I am very new to succulents, and I am so chicken about it that I bought a succulent arrangement instead of creating my own. I have a bunch of questions about it. I have had it for about two months, and I believe I’ve watered it about once a week or a little bit less than once a week. It is hard to water, because the plants are packed so tight that I can’t find a place to put a spout anywhere near the soil.
Should the plants be packed up tight? Or is that bad for them?
The string of pearls plant seems to be falling off at the edges of the planter. Is that normal, or is that bad? The hens and chicks plant seem to be getting pinkish near the base of the leaves, which they did not when I first got the plant. Is that normal, or is that bad?
The plant is an indoor plant now, and it does not get much sun, because we don’t have any windows that get a lot of sun. Can it survive indoors without too much sun, or should I consider putting it out on our deck? It will be getting fairly cool in the winter, our average low is about 40° F.

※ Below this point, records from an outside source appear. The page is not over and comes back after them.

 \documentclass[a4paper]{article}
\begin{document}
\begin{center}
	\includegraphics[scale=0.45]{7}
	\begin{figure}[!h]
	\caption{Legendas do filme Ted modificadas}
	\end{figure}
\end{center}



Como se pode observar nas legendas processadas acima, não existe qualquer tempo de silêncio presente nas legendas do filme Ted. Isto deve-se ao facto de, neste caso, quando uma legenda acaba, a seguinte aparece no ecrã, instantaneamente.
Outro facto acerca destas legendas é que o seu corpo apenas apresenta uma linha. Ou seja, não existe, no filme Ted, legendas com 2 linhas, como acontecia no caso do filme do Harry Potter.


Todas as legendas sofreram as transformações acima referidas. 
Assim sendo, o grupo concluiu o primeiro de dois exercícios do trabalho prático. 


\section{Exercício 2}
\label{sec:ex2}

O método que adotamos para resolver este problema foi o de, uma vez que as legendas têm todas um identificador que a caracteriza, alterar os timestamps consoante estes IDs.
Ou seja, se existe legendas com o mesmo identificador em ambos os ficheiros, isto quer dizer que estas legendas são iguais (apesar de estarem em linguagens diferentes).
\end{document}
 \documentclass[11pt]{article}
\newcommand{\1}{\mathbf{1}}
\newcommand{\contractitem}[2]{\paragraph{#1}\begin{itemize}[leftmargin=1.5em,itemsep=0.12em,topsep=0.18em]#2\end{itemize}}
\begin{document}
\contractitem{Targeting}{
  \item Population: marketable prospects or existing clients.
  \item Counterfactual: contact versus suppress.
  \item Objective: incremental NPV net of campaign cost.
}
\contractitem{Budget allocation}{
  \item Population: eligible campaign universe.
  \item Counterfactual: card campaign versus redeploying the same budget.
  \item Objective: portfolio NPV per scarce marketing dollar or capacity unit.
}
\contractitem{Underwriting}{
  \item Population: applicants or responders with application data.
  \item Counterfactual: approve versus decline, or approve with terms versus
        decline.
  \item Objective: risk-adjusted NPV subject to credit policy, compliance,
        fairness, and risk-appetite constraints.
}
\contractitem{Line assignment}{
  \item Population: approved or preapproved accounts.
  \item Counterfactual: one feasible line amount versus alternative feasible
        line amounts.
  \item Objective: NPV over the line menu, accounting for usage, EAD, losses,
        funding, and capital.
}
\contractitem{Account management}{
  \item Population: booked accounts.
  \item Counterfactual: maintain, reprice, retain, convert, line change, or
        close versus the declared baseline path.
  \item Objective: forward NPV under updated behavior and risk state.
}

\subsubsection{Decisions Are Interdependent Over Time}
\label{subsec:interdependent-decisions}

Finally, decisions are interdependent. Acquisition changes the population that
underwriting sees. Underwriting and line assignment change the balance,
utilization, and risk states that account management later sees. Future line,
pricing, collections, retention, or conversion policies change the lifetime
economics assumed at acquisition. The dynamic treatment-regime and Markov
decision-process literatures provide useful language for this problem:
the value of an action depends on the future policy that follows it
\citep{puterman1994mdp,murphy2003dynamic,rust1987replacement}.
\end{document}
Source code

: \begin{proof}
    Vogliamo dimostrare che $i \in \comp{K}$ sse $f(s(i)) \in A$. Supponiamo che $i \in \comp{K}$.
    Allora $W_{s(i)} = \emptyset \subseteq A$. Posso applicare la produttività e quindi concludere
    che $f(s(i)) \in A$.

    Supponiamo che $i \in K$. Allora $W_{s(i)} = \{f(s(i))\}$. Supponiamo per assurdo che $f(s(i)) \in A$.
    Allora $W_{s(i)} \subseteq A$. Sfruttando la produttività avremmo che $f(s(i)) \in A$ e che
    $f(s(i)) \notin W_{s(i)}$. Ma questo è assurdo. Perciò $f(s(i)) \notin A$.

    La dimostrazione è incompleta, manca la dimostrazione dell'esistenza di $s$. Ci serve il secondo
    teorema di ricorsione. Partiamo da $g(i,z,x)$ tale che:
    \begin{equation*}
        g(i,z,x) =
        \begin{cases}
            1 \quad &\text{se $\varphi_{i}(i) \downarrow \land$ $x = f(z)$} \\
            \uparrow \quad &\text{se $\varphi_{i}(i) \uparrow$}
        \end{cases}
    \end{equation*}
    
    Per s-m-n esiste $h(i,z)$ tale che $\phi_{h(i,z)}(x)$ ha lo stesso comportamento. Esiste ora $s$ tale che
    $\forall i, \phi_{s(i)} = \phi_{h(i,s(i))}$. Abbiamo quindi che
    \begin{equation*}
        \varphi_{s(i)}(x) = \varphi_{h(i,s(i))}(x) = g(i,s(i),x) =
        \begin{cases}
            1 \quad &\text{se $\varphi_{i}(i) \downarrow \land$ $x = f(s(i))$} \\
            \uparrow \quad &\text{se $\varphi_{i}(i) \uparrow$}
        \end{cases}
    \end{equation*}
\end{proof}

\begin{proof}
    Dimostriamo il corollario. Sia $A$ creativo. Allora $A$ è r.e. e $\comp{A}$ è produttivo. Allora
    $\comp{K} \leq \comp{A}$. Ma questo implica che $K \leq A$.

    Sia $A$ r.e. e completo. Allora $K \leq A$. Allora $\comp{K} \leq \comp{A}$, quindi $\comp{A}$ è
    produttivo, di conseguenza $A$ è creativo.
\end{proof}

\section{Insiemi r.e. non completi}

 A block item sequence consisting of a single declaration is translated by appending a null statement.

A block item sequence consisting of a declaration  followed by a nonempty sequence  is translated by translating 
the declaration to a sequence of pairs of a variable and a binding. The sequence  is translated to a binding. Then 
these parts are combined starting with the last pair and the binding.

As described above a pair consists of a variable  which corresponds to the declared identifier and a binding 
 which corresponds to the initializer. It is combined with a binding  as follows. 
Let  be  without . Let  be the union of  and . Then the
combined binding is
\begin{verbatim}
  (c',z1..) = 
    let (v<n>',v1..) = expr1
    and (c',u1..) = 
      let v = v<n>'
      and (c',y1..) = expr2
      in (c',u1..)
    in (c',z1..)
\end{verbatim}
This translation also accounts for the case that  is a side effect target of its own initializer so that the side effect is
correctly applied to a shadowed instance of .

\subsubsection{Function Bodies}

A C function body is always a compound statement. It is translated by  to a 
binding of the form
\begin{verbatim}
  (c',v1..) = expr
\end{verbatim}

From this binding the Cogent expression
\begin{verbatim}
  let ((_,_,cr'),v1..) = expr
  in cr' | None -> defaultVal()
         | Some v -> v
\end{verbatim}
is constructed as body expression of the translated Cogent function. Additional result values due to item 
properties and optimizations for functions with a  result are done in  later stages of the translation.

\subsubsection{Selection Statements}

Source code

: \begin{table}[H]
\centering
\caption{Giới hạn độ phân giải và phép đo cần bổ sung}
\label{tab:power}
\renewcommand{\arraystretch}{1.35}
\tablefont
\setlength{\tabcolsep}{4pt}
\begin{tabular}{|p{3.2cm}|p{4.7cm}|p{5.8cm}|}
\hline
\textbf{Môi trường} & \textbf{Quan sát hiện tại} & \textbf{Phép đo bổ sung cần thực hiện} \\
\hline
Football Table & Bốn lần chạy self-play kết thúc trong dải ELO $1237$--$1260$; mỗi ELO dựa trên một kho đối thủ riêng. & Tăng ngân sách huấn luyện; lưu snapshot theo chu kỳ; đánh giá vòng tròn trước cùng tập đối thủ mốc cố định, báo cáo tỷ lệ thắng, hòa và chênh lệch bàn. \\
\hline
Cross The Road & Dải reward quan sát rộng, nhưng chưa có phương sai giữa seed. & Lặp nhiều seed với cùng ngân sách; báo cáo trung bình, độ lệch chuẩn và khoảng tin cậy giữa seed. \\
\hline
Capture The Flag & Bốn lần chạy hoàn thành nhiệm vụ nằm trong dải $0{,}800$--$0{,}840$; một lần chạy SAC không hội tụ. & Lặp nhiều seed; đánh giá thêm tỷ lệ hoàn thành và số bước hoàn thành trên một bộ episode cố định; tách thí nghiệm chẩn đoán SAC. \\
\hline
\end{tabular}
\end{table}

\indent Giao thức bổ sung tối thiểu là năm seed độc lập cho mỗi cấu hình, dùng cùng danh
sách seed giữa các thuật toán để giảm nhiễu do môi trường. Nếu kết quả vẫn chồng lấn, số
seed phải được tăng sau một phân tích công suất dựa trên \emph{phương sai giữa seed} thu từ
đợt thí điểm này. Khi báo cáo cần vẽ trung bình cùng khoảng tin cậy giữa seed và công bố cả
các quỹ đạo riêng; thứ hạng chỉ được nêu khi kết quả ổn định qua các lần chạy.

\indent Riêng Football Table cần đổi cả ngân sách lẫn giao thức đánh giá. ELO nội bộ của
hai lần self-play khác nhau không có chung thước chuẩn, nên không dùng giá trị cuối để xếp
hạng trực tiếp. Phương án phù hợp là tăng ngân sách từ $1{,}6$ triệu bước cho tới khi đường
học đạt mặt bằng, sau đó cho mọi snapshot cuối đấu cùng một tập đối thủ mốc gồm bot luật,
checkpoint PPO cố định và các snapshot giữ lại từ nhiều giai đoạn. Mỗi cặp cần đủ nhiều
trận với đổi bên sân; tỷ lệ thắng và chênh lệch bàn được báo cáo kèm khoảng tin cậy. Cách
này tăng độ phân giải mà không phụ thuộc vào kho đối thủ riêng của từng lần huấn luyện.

I greatly appreciate any help you can give me and I really look forward to reading your blog and joining the Facebook group!
Great question! It can be a bit intimidating when you are just starting out with succulent arrangements!
Having tightly packed succulents is not a problem unless they’re crowding each other for light. I’d suggest using a watering can that has a long, narrow spout to reach down to the soil. If you can’t find one that is slim enough, gently water using the spray nozzle of a hose or kitchen faucet.
The plant you referred to as String of Pearls is actually a type of Sedum. I believe it’s a variety of Sedum album. It’s a type of ground cover so it will spread and look like a trailing plant, which means that its stem will grow long and trail down or flow over the edge of a container instead of growing straight up.
Sempervivums can be so much fun! They change colors as the seasons change, usually showing their most vibrant colors in late winter to early spring. Yours is experiencing a normal color change.
The hens and chicks as well as the Sedum are cold hardy, so they will be just fine outdoors. They would benefit from being outside with more sun.
If you’d rather keep it inside, I would suggest getting a grow light. It can offer your plants the much needed light they need throughout the winter months, and at a relatively low cost.